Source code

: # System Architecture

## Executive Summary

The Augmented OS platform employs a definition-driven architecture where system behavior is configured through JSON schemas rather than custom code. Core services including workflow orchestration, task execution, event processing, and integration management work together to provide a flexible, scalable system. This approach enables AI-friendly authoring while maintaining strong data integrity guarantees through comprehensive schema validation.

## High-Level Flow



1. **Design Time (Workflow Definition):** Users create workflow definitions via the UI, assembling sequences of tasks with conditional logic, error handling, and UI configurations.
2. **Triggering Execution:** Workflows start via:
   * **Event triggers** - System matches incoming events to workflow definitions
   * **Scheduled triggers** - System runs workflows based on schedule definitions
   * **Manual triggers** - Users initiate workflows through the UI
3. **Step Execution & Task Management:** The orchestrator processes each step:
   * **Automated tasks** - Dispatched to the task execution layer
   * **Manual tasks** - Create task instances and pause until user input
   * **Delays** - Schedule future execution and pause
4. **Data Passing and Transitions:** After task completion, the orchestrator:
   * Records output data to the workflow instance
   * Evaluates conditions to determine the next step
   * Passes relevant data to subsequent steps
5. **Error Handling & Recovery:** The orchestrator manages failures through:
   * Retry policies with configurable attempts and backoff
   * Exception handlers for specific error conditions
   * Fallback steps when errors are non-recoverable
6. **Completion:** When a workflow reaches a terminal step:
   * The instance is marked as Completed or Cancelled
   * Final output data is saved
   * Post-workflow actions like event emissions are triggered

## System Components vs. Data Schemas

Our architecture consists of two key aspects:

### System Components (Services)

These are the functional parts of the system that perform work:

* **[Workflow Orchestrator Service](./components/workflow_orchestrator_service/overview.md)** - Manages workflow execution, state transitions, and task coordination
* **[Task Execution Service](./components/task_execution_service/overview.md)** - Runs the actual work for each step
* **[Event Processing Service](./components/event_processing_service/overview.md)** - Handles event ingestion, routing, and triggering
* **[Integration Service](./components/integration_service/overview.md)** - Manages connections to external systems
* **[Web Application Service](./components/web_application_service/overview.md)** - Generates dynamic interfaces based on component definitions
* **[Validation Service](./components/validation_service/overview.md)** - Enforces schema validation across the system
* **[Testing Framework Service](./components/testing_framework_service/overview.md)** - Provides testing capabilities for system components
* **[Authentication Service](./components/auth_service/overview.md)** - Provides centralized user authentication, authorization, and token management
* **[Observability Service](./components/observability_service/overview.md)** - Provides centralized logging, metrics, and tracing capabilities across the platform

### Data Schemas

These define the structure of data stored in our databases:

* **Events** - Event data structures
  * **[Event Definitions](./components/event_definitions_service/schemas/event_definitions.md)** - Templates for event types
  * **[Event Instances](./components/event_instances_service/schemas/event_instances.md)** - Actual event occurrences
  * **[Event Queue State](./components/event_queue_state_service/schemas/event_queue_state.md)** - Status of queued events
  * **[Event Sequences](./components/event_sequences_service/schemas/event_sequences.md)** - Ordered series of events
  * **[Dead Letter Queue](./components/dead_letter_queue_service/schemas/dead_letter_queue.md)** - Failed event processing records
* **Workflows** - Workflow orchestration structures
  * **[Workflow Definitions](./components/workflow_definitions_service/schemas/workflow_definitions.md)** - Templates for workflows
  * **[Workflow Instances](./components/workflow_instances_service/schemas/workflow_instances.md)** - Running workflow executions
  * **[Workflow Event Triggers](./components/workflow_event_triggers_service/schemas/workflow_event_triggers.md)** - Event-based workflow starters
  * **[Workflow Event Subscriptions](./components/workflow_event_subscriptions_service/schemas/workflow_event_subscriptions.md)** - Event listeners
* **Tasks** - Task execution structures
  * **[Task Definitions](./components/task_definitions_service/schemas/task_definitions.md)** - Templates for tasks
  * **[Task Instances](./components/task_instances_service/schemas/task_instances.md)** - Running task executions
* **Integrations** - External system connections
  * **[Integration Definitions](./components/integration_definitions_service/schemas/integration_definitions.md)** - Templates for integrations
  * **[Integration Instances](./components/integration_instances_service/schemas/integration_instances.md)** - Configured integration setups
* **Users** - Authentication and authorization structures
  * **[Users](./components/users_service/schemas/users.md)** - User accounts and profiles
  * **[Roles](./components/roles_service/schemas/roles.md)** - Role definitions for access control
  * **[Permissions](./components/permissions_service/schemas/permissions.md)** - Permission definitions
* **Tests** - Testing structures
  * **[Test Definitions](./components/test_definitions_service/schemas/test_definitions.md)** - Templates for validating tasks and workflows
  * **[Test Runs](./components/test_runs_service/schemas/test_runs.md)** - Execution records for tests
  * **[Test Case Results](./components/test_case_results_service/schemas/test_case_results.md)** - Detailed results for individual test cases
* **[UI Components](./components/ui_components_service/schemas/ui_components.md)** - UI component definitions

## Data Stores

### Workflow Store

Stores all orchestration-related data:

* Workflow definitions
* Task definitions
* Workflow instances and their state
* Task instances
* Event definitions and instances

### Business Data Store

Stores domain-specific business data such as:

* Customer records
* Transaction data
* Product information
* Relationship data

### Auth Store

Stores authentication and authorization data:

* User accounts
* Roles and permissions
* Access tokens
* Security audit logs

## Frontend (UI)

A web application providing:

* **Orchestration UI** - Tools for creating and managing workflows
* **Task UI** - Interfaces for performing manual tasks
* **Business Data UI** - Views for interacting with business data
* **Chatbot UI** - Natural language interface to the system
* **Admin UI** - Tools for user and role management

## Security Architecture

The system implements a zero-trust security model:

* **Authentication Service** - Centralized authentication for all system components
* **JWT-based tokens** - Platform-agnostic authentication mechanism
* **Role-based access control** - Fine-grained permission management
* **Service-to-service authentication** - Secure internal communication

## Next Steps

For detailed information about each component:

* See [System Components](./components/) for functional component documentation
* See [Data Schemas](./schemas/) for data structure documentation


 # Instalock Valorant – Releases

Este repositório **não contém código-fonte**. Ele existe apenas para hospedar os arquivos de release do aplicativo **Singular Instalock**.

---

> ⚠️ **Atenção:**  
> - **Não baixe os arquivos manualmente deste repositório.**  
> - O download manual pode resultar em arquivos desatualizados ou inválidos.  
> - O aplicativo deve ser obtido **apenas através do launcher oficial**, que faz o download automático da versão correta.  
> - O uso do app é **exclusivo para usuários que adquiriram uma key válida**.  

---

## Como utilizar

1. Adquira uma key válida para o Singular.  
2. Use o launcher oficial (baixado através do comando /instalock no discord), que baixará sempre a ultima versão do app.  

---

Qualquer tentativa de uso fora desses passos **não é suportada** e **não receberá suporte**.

========

REQUIRED ACTION: All of the data needs to be printed once more, exactly.

TASK RESULT:
Source code

: # System Architecture

## Executive Summary

The Augmented OS platform employs a definition-driven architecture where system behavior is configured through JSON schemas rather than custom code. Core services including workflow orchestration, task execution, event processing, and integration management work together to provide a flexible, scalable system. This approach enables AI-friendly authoring while maintaining strong data integrity guarantees through comprehensive schema validation.

## High-Level Flow



1. **Design Time (Workflow Definition):** Users create workflow definitions via the UI, assembling sequences of tasks with conditional logic, error handling, and UI configurations.
2. **Triggering Execution:** Workflows start via:
   * **Event triggers** - System matches incoming events to workflow definitions
   * **Scheduled triggers** - System runs workflows based on schedule definitions
   * **Manual triggers** - Users initiate workflows through the UI
3. **Step Execution & Task Management:** The orchestrator processes each step:
   * **Automated tasks** - Dispatched to the task execution layer
   * **Manual tasks** - Create task instances and pause until user input
   * **Delays** - Schedule future execution and pause
4. **Data Passing and Transitions:** After task completion, the orchestrator:
   * Records output data to the workflow instance
   * Evaluates conditions to determine the next step
   * Passes relevant data to subsequent steps
5. **Error Handling & Recovery:** The orchestrator manages failures through:
   * Retry policies with configurable attempts and backoff
   * Exception handlers for specific error conditions
   * Fallback steps when errors are non-recoverable
6. **Completion:** When a workflow reaches a terminal step:
   * The instance is marked as Completed or Cancelled
   * Final output data is saved
   * Post-workflow actions like event emissions are triggered

## System Components vs. Data Schemas

Our architecture consists of two key aspects:

### System Components (Services)

These are the functional parts of the system that perform work:

* **[Workflow Orchestrator Service](./components/workflow_orchestrator_service/overview.md)** - Manages workflow execution, state transitions, and task coordination
* **[Task Execution Service](./components/task_execution_service/overview.md)** - Runs the actual work for each step
* **[Event Processing Service](./components/event_processing_service/overview.md)** - Handles event ingestion, routing, and triggering
* **[Integration Service](./components/integration_service/overview.md)** - Manages connections to external systems
* **[Web Application Service](./components/web_application_service/overview.md)** - Generates dynamic interfaces based on component definitions
* **[Validation Service](./components/validation_service/overview.md)** - Enforces schema validation across the system
* **[Testing Framework Service](./components/testing_framework_service/overview.md)** - Provides testing capabilities for system components
* **[Authentication Service](./components/auth_service/overview.md)** - Provides centralized user authentication, authorization, and token management
* **[Observability Service](./components/observability_service/overview.md)** - Provides centralized logging, metrics, and tracing capabilities across the platform

### Data Schemas

These define the structure of data stored in our databases:

* **Events** - Event data structures
  * **[Event Definitions](./components/event_definitions_service/schemas/event_definitions.md)** - Templates for event types
  * **[Event Instances](./components/event_instances_service/schemas/event_instances.md)** - Actual event occurrences
  * **[Event Queue State](./components/event_queue_state_service/schemas/event_queue_state.md)** - Status of queued events
  * **[Event Sequences](./components/event_sequences_service/schemas/event_sequences.md)** - Ordered series of events
  * **[Dead Letter Queue](./components/dead_letter_queue_service/schemas/dead_letter_queue.md)** - Failed event processing records
* **Workflows** - Workflow orchestration structures
  * **[Workflow Definitions](./components/workflow_definitions_service/schemas/workflow_definitions.md)** - Templates for workflows
  * **[Workflow Instances](./components/workflow_instances_service/schemas/workflow_instances.md)** - Running workflow executions
  * **[Workflow Event Triggers](./components/workflow_event_triggers_service/schemas/workflow_event_triggers.md)** - Event-based workflow starters
  * **[Workflow Event Subscriptions](./components/workflow_event_subscriptions_service/schemas/workflow_event_subscriptions.md)** - Event listeners
* **Tasks** - Task execution structures
  * **[Task Definitions](./components/task_definitions_service/schemas/task_definitions.md)** - Templates for tasks
  * **[Task Instances](./components/task_instances_service/schemas/task_instances.md)** - Running task executions
* **Integrations** - External system connections
  * **[Integration Definitions](./components/integration_definitions_service/schemas/integration_definitions.md)** - Templates for integrations
  * **[Integration Instances](./components/integration_instances_service/schemas/integration_instances.md)** - Configured integration setups
* **Users** - Authentication and authorization structures
  * **[Users](./components/users_service/schemas/users.md)** - User accounts and profiles
  * **[Roles](./components/roles_service/schemas/roles.md)** - Role definitions for access control
  * **[Permissions](./components/permissions_service/schemas/permissions.md)** - Permission definitions
* **Tests** - Testing structures
  * **[Test Definitions](./components/test_definitions_service/schemas/test_definitions.md)** - Templates for validating tasks and workflows
  * **[Test Runs](./components/test_runs_service/schemas/test_runs.md)** - Execution records for tests
  * **[Test Case Results](./components/test_case_results_service/schemas/test_case_results.md)** - Detailed results for individual test cases
* **[UI Components](./components/ui_components_service/schemas/ui_components.md)** - UI component definitions

## Data Stores

### Workflow Store

Stores all orchestration-related data:

* Workflow definitions
* Task definitions
* Workflow instances and their state
* Task instances
* Event definitions and instances

### Business Data Store

Stores domain-specific business data such as:

* Customer records
* Transaction data
* Product information
* Relationship data

### Auth Store

Stores authentication and authorization data:

* User accounts
* Roles and permissions
* Access tokens
* Security audit logs

## Frontend (UI)

A web application providing:

* **Orchestration UI** - Tools for creating and managing workflows
* **Task UI** - Interfaces for performing manual tasks
* **Business Data UI** - Views for interacting with business data
* **Chatbot UI** - Natural language interface to the system
* **Admin UI** - Tools for user and role management

## Security Architecture

The system implements a zero-trust security model:

* **Authentication Service** - Centralized authentication for all system components
* **JWT-based tokens** - Platform-agnostic authentication mechanism
* **Role-based access control** - Fine-grained permission management
* **Service-to-service authentication** - Secure internal communication

## Next Steps

For detailed information about each component:

* See [System Components](./components/) for functional component documentation
* See [Data Schemas](./schemas/) for data structure documentation


 # Instalock Valorant – Releases

Este repositório **não contém código-fonte**. Ele existe apenas para hospedar os arquivos de release do aplicativo **Singular Instalock**.

---

> ⚠️ **Atenção:**  
> - **Não baixe os arquivos manualmente deste repositório.**  
> - O download manual pode resultar em arquivos desatualizados ou inválidos.  
> - O aplicativo deve ser obtido **apenas através do launcher oficial**, que faz o download automático da versão correta.  
> - O uso do app é **exclusivo para usuários que adquiriram uma key válida**.  

---

## Como utilizar

1. Adquira uma key válida para o Singular.  
2. Use o launcher oficial (baixado através do comando /instalock no discord), que baixará sempre a ultima versão do app.  

---

Qualquer tentativa de uso fora desses passos **não é suportada** e **não receberá suporte**.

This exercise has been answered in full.